Closed ghost closed 3 years ago
Hi there,
Thank you for showing interest in pyRDF2Vec, and great to hear that you are already making your own modifications to the code base to suit your use case. We appreciate any kind of feedback on how we could make it easier for people to make these modifications!
How many walks are you extracting for each of the entities? Could you perhaps also print out the walks after extraction to take a look if that went well? A point in the code where you could print these walks is around this line: https://github.com/IBCNServices/pyRDF2Vec/blob/master/pyrdf2vec/rdf2vec.py#L72
The DBPedia endpoint is based on Virtuoso (which provides the /sparql option). Most of the wikidata queries are just concatenations of the query string to the following URL:https://query.wikidata.org/ So I'm not sure if this /sparql is needed for wikidata?
Example:
https://query.wikidata.org/#SELECT%20%3Fp%20%3Fo%0AWHERE%0A%7B%0A%20%20wd%3AQ83894%20%3Fp%20%3Fo.%0A%7D
Thanks to both for responding so quick. @GillesVandewiele your answer brought me to a new idea how to verify if there is a useful response from wikidata - and there is! i have concentrated to less on what happens but on how the results are I have to refine Walking Strategy and to define a better set of label_predicates to improve the quality of embeddings.
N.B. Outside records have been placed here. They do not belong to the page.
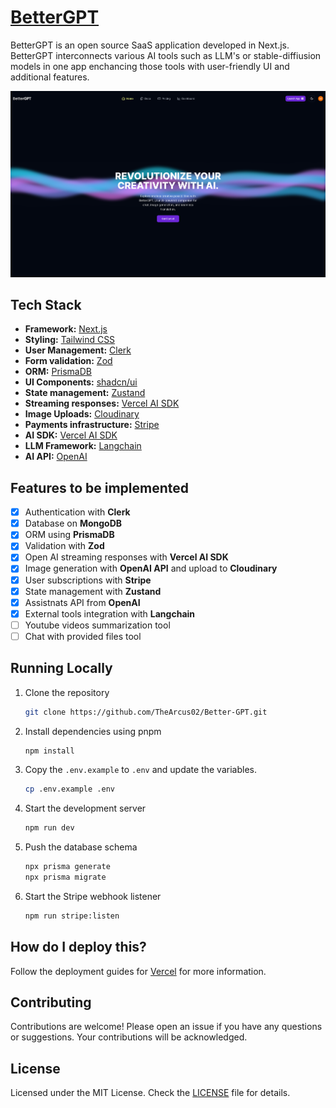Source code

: # [BetterGPT](https://github.com/TheArcus02/Better-GPT)

BetterGPT is an open source SaaS application developed in Next.js. BetterGPT interconnects various AI tools such as LLM's or stable-diffiusion models in one app enchancing those tools with user-friendly UI and additional features.

[![BetterGPT](./public/screenshot/landing-page.png)](https://better-gpt-demo.vercel.app)


## Tech Stack

- **Framework:** [Next.js](https://nextjs.org)
- **Styling:** [Tailwind CSS](https://tailwindcss.com)
- **User Management:** [Clerk](https://clerk.com)
- **Form validation:** [Zod](https://www.npmjs.com/package/zod)
- **ORM:** [PrismaDB](https://www.prisma.io)
- **UI Components:** [shadcn/ui](https://ui.shadcn.com)
- **State management:** [Zustand](https://zustand-demo.pmnd.rs/)
- **Streaming responses:** [Vercel AI SDK](https://sdk.vercel.ai/)
- **Image Uploads:** [Cloudinary](https://cloudinary.com)
- **Payments infrastructure:** [Stripe](https://stripe.com)
- **AI SDK:** [Vercel AI SDK](https://sdk.vercel.ai/docs)
- **LLM Framework:** [Langchain](https://js.langchain.com/docs/get_started/introduction)
- **AI API:** [OpenAI](https://platform.openai.com/docs/introduction)

## Features to be implemented

- [x] Authentication with **Clerk**
- [x] Database on **MongoDB**
- [x] ORM using **PrismaDB**
- [x] Validation with **Zod**
- [x] Open AI streaming responses with **Vercel AI SDK**
- [x] Image generation with **OpenAI API** and upload to **Cloudinary**  
- [x] User subscriptions with **Stripe**
- [x] State management with **Zustand**
- [x] Assistnats API from **OpenAI**
- [x] External tools integration with **Langchain**
- [ ] Youtube videos summarization tool
- [ ] Chat with provided files tool

## Running Locally

1. Clone the repository

   ```bash
   git clone https://github.com/TheArcus02/Better-GPT.git
   ```

2. Install dependencies using pnpm

   ```bash
   npm install
   ```

3. Copy the `.env.example` to `.env` and update the variables.

   ```bash
   cp .env.example .env
   ```

4. Start the development server

   ```bash
   npm run dev
   ```

5. Push the database schema

   ```bash
   npx prisma generate
   npx prisma migrate
   ```

6. Start the Stripe webhook listener

   ```bash
   npm run stripe:listen
   ```

## How do I deploy this?

Follow the deployment guides for [Vercel](https://nextjs.org/learn-pages-router/basics/deploying-nextjs-app/deploy) for more information.

## Contributing

Contributions are welcome! Please open an issue if you have any questions or suggestions. Your contributions will be acknowledged.

## License

Licensed under the MIT License. Check the [LICENSE](./LICENSE) file for details.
@bsteenwi thanks for the idea. i could now verify that "https://query.wikidata.org/sparql" works
Hi @krewer, this could indeed help! It's also important to note that our remote KG is typically very slow when you have to query a server over the web, due to the many HTTP requests. Having your own local server would speed this is up significantly. As a result of the remote KG being so slow, a very low number of walks typically must be extracted in order to have results in a timely manner. Unfortunately, those results are often not that great with a low number of walks...
It is on our roadmap to optimize the efficiency of our remote KG!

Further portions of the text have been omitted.